I don’t drink alcohol, but why not. Anyone who watches Anthony Bourdain or Andrew Zimmern knows that culture is heavily influenced by food and drink within a region. This was my chance to experience something new with great people.

Lars and I talked for a while about the region. He’s lived here his entire life. He told me about the soccer field and why people were here at 1am. It’s the week of Sportfest. I was told the story about how much the town has changed over the years. When Lars was younger the field would attract everyone in town for this event. The bleachers would be bustling with enthusiastic community members. Now, only a small portion show up for the event.

We talked about Germany and what happened in 1939. He was not proud of what his country did to the Jewish people during this era. He was disgusted and knew that it gave his homeland a bad reputation to many other countries. This bad reputation still haunts Germany to this day nearly 80 years later.

Lars then talked about the people of small villages how they welcome visitors. When a visitor comes to town, they will treat them well. The big cities have lost this aspect of hospitality. That’s why he was adamant that the guests of the town have plenty to drink and have a good time.
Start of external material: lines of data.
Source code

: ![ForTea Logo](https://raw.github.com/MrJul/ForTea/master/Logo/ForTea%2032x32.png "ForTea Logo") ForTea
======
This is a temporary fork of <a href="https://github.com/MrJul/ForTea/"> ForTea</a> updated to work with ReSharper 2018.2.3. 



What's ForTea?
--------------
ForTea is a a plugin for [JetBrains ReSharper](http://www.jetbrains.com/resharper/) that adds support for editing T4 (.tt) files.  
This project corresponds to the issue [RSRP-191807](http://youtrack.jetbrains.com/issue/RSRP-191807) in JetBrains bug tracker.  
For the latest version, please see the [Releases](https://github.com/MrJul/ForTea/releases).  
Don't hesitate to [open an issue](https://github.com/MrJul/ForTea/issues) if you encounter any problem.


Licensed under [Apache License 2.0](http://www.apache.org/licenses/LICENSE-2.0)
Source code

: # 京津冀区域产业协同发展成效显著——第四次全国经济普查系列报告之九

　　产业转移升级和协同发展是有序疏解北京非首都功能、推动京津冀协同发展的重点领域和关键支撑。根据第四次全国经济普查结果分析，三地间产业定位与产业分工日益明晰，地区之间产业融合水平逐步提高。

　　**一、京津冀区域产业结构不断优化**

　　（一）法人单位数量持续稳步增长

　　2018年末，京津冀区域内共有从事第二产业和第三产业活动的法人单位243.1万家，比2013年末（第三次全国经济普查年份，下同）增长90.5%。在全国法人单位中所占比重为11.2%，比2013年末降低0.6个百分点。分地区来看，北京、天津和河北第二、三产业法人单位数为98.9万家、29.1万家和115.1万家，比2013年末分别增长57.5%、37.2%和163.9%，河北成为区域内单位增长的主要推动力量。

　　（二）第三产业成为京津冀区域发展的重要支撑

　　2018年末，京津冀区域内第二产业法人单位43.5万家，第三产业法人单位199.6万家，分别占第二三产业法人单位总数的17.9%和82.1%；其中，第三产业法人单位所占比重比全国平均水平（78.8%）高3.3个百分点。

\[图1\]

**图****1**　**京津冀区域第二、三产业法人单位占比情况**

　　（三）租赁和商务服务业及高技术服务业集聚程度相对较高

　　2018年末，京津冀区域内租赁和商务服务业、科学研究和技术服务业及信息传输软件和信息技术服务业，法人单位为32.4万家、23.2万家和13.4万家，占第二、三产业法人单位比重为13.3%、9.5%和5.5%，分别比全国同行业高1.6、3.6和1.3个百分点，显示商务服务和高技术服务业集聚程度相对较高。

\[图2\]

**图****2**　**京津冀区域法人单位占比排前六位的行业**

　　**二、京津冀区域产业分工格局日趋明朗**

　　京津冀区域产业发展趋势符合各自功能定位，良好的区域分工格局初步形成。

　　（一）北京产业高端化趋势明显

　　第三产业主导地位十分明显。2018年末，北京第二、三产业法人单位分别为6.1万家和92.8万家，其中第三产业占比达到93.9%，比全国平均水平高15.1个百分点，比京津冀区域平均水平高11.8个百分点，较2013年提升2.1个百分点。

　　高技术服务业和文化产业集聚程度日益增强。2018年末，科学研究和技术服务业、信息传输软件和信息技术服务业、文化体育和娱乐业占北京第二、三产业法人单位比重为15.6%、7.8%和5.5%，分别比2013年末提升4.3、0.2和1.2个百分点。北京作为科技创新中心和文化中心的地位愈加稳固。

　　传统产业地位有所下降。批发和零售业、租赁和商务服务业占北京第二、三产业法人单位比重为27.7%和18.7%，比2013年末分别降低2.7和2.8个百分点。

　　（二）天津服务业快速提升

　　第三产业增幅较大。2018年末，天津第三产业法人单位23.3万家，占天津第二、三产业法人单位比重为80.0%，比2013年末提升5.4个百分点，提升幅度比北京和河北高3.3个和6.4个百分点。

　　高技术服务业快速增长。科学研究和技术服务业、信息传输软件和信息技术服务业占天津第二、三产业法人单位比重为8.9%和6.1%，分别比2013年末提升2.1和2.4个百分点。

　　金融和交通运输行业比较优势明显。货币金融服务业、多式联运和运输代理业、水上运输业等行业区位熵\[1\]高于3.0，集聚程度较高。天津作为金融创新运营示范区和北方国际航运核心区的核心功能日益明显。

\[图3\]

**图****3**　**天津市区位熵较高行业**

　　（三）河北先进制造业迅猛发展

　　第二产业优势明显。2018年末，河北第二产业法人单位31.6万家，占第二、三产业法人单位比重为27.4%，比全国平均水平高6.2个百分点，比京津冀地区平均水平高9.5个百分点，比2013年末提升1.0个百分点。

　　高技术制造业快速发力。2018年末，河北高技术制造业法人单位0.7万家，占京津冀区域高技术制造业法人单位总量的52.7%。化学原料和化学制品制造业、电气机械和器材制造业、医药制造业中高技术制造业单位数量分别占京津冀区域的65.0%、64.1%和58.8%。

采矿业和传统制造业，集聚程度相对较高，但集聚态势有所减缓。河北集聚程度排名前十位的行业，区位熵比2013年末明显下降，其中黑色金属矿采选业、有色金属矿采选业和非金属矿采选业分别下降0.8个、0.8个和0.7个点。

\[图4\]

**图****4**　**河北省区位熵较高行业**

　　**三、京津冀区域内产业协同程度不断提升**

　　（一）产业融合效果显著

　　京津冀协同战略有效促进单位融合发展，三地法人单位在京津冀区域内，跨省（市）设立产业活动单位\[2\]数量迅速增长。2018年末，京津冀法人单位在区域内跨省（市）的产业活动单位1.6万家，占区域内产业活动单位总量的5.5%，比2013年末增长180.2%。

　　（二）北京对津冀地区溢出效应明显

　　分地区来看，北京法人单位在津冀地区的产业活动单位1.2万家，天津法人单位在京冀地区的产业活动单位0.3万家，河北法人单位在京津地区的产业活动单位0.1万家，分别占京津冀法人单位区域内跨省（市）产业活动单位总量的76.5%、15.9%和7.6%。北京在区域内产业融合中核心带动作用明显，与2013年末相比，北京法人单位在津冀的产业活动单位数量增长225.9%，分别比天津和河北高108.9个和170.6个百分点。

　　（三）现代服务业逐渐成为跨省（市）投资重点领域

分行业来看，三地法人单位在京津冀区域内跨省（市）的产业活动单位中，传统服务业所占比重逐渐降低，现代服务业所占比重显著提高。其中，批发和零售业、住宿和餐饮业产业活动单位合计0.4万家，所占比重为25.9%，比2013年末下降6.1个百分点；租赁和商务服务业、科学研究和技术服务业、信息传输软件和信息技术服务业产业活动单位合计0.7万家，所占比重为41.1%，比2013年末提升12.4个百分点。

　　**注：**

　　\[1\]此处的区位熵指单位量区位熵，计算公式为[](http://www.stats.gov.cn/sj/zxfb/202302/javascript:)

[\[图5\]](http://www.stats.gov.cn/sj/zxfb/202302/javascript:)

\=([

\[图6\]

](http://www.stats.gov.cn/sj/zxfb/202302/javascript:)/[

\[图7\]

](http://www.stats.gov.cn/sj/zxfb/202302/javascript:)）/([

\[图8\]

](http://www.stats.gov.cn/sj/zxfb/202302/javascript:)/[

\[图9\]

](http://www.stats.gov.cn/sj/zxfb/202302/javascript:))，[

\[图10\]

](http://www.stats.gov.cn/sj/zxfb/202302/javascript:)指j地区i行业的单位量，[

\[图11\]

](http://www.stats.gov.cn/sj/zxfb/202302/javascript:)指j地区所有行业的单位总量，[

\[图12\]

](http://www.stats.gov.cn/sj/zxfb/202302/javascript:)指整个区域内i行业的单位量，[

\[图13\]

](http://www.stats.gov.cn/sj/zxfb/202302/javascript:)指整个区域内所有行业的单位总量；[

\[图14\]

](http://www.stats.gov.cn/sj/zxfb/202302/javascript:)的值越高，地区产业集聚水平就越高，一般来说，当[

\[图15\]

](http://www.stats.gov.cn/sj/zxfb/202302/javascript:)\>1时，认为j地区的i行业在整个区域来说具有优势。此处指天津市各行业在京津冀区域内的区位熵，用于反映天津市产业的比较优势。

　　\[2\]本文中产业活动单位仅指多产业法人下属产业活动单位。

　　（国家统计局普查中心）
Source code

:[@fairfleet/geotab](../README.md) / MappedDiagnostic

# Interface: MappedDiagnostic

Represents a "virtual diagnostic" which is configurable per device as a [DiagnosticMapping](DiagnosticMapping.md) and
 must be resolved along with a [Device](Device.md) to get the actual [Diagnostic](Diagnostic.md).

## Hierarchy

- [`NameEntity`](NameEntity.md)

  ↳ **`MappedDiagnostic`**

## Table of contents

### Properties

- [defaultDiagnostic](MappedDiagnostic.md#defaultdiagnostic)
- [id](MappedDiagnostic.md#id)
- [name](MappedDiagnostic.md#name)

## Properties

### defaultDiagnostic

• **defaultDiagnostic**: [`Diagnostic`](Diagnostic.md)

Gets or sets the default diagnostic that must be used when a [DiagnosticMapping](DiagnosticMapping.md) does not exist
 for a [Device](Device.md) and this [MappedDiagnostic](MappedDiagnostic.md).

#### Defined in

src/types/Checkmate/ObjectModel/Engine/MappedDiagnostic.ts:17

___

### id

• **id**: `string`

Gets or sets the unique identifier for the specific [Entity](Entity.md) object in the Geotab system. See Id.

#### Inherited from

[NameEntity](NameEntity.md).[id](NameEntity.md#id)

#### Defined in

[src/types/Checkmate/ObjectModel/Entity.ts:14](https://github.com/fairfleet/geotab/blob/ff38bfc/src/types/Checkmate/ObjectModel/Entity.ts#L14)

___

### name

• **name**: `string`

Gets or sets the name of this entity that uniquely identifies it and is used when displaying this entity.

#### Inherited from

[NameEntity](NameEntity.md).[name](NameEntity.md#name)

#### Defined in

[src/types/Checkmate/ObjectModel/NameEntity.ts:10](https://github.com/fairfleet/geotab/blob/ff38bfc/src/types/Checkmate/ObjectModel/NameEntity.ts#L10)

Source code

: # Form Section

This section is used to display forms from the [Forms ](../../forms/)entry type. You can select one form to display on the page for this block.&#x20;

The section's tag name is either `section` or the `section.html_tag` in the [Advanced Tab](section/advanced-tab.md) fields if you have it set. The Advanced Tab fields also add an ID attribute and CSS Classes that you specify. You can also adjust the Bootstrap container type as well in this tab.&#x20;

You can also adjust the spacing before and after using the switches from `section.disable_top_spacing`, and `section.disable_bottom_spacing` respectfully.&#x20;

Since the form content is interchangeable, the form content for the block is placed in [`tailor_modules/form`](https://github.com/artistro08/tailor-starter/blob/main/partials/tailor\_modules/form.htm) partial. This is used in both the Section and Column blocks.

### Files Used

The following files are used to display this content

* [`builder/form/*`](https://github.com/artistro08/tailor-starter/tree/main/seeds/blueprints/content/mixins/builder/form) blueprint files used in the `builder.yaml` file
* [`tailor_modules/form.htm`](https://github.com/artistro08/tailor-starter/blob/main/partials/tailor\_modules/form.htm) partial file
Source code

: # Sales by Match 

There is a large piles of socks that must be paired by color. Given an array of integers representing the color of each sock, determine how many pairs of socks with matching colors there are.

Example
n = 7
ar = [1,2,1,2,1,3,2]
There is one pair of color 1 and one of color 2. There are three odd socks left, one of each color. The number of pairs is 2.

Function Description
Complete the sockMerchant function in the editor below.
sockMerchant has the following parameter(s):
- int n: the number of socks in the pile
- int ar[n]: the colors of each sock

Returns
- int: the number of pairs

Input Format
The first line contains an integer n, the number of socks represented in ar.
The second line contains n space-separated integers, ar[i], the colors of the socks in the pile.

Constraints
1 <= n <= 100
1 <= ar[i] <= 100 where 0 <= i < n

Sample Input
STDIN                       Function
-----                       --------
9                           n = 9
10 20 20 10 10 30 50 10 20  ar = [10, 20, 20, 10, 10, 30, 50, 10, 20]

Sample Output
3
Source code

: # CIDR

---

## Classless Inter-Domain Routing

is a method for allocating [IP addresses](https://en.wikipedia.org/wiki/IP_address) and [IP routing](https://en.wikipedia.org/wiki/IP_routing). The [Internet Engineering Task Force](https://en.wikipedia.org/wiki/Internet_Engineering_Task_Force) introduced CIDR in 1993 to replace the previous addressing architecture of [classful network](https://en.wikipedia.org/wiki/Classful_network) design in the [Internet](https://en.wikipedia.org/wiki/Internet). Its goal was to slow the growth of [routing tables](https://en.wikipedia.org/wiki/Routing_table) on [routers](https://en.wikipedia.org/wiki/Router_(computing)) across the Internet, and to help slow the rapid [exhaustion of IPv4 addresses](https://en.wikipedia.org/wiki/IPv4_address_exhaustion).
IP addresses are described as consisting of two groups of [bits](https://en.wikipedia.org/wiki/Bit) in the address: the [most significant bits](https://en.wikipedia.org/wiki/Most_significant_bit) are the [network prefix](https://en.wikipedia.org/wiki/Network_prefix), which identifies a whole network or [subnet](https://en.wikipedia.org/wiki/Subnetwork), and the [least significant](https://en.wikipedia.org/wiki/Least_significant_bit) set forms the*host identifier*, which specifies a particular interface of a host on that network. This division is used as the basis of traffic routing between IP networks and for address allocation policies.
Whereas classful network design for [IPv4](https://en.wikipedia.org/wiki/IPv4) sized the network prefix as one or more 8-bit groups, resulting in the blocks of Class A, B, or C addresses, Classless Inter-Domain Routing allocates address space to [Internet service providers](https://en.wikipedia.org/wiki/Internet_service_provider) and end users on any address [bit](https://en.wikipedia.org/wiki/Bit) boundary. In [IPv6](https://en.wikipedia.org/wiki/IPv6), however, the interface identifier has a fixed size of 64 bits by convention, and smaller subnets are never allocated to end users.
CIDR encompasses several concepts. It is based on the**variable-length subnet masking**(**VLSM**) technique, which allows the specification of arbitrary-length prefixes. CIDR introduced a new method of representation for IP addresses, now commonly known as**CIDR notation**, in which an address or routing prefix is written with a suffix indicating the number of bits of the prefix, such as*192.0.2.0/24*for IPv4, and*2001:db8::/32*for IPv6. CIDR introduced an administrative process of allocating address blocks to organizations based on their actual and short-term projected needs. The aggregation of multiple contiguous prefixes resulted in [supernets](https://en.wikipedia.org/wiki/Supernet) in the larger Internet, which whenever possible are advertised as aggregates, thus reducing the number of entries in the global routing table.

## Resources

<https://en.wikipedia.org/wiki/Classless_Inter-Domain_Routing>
We raised a glass and I said “Prost”. That’s when he thought it would be a great idea to teach me how to say “Prost” properly. The proper way when with this group is:

“Prost Prost Kamerad”

“Prost Prost Kamerad”

“Wir woll’n noch einen heben.”

“Mitte,

“Titte”

“Sack sack sack”

I then shared a conversation with a local girl named Melina. She didn’t like to speak English, yet she spoke it very well. She asked me about Arizona and I showed pictures of the Saguaro Cacti, and told her that it was currently 49 degrees celsius (120 Fahrenheit). She was shocked to hear that I live in that type of heat.

We talked about the acceptance of tattoos and piercings in Germany versus the USA. I explained that some professions don’t care about the visibility of tattoos, yet others are highly conservative. Germany is very conservative in this aspect. The large cities are more accepting, however visible tattoos are more frowned upon than in the USA.

This is what I wanted out of coming to Europe. I wanted new experiences and to hear about life from the perspective of others. What’s the point of going somewhere if you don’t experience the local culture? The two and a half hours I spent with the locals of Badem are something that I will never forget.